A granny flat or ancillary dwelling as it is also called, is simply a backyard dwelling. But saying that, there are some very specific requirements that your backyard flat needs to fulfil before it can be considered a granny flat. If you build an unapproved granny flat, then you won’t legally be able to accommodate any guests.
The rules as to what is allowed as a granny flat are complex and varied. You must do your research, and sorry to tell you, but the answers you receive will be different according to where you live. However, some of the general requirements are quite similar across state and local councils, and we’ve gathered a little information on what exactly constitutes a granny flat below.
A granny flat must be self-contained
The occupants of the granny flat must be able to live comfortably without having to come into the main house for assistance. So there needs to be a kitchen and a bathroom! Not having to disturb the main house also extends to the entrance, a granny flat needs to have a seperate entrance of its own. A brief summary of the components required to be self contained: a separate entrance, a bathroom, a kitchen, a bedroom, a laundry, a living area and a parking space. Each council has their own specific requirements so be sure to check that before making plans.
A granny flat can be attached or free standing
Even though a flat that is attached to the main residence may not appear to be a granny flat, it certainly can be! Granny flats can be either attached or free standing and the choice really depends on your block of land, budget and also personal preference.
Obviously a free standing flat will offer more privacy as it doesn’t share any walls with the main residence. There is also a specific distance that it needs to be from the main residence. It is important to note that an attached granny flat may be more expensive to build and could block views, depending on the design of your main residence of course.
You can have only one granny flat
One granny flat per property is the rule for each and every state and local council. If you are looking for anything more than that you will need to subdivide your land.
People tend to choose granny flats when they want a small area to rent out separately or for housing family members.

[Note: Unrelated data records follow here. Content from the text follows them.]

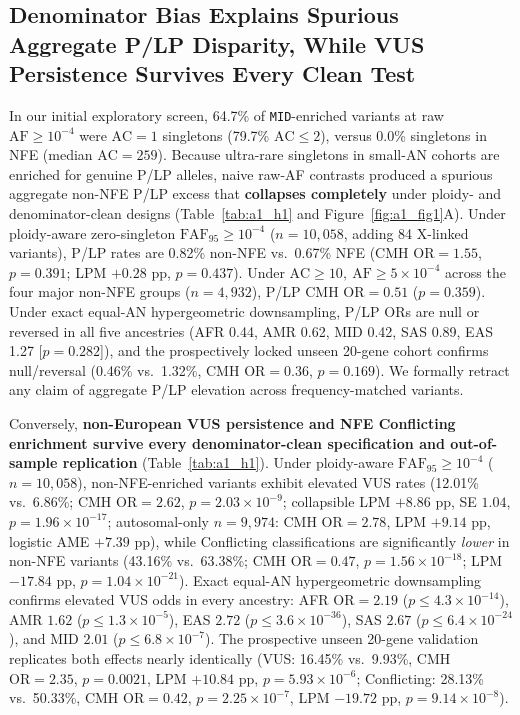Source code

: \documentclass[11pt,letterpaper]{article}
\begin{document}
\subsection{Denominator Bias Explains Spurious Aggregate P/LP Disparity, While VUS Persistence Survives Every Clean Test}
In our initial exploratory screen, 64.7\% of \texttt{MID}-enriched variants at raw $\mathrm{AF}\ge 10^{-4}$ were $\mathrm{AC}=1$ singletons (79.7\% $\mathrm{AC}\le 2$), versus 0.0\% singletons in NFE (median $\mathrm{AC}=259$). Because ultra-rare singletons in small-AN cohorts are enriched for genuine P/LP alleles, naive raw-AF contrasts produced a spurious aggregate non-NFE P/LP excess that \textbf{collapses completely} under ploidy- and denominator-clean designs (Table~\ref{tab:a1_h1} and Figure~\ref{fig:a1_fig1}A). Under ploidy-aware zero-singleton $\mathrm{FAF}_{95}\ge 10^{-4}$ ($n=10,058$, adding 84 X-linked variants), P/LP rates are 0.82\% non-NFE vs.\ 0.67\% NFE (CMH $\mathrm{OR}=1.55$, $p=0.391$; LPM $+0.28$ pp, $p=0.437$). Under $\mathrm{AC}\ge 10,\ \mathrm{AF}\ge 5\times 10^{-4}$ across the four major non-NFE groups ($n=4,932$), P/LP CMH $\mathrm{OR}=0.51$ ($p=0.359$). Under exact equal-AN hypergeometric downsampling, P/LP ORs are null or reversed in all five ancestries (AFR 0.44, AMR 0.62, MID 0.42, SAS 0.89, EAS 1.27 [$p=0.282$]), and the prospectively locked unseen 20-gene cohort confirms null/reversal (0.46\% vs.\ 1.32\%, CMH $\mathrm{OR}=0.36$, $p=0.169$). We formally retract any claim of aggregate P/LP elevation across frequency-matched variants.

Conversely, \textbf{non-European VUS persistence and NFE Conflicting enrichment survive every denominator-clean specification and out-of-sample replication} (Table~\ref{tab:a1_h1}). Under ploidy-aware $\mathrm{FAF}_{95}\ge 10^{-4}$ ($n=10,058$), non-NFE-enriched variants exhibit elevated VUS rates (12.01\% vs.\ 6.86\%; CMH $\mathrm{OR}=2.62$, $p=2.03\times 10^{-9}$; collapsible LPM $+8.86$ pp, SE $1.04$, $p=1.96\times 10^{-17}$; autosomal-only $n=9,974$: CMH $\mathrm{OR}=2.78$, LPM $+9.14$ pp, logistic AME $+7.39$ pp), while Conflicting classifications are significantly \emph{lower} in non-NFE variants (43.16\% vs.\ 63.38\%; CMH $\mathrm{OR}=0.47$, $p=1.56\times 10^{-18}$; LPM $-17.84$ pp, $p=1.04\times 10^{-21}$). Exact equal-AN hypergeometric downsampling confirms elevated VUS odds in every ancestry: AFR $\mathrm{OR}=2.19$ ($p\le 4.3\times 10^{-14}$), AMR $1.62$ ($p\le 1.3\times 10^{-5}$), EAS $2.72$ ($p\le 3.6\times 10^{-36}$), SAS $2.67$ ($p\le 6.4\times 10^{-24}$), and MID $2.01$ ($p\le 6.8\times 10^{-7}$). The prospective unseen 20-gene validation replicates both effects nearly identically (VUS: 16.45\% vs.\ 9.93\%, CMH $\mathrm{OR}=2.35$, $p=0.0021$, LPM $+10.84$ pp, $p=5.93\times 10^{-6}$; Conflicting: 28.13\% vs.\ 50.33\%, CMH $\mathrm{OR}=0.42$, $p=2.25\times 10^{-7}$, LPM $-19.72$ pp, $p=9.14\times 10^{-8}$).
\end{document}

There is also no possibility of building a granny flat without a main residence.
A small sub-dwelling
Now let’s talk about size! There are some very specific dimensions needed for your granny flat.
Again, the actual size of the land needed, and allowable floor space for a granny flat varies by state and sometimes even between local councils.
- In NSW, the land must be a minimum of 450sqm and the floor area of the granny flat cannot exceed 60 sqm or 10% of the floor area of the of the main residence (whichever is larger).
- In Victoria it is important to consult your local council for specifics about allowable floor area size for your granny flat. Any building over 10 sqm needs to be approved by the council.
- In Queensland the total floor area of the granny flat cannot exceed 80 sqm. The required land varies by local council, the Logan council specifies a minimum of 700 sqm.
- In South Australia the land must be at least 600 sqm and the granny flat cannot exceed 60 sqm.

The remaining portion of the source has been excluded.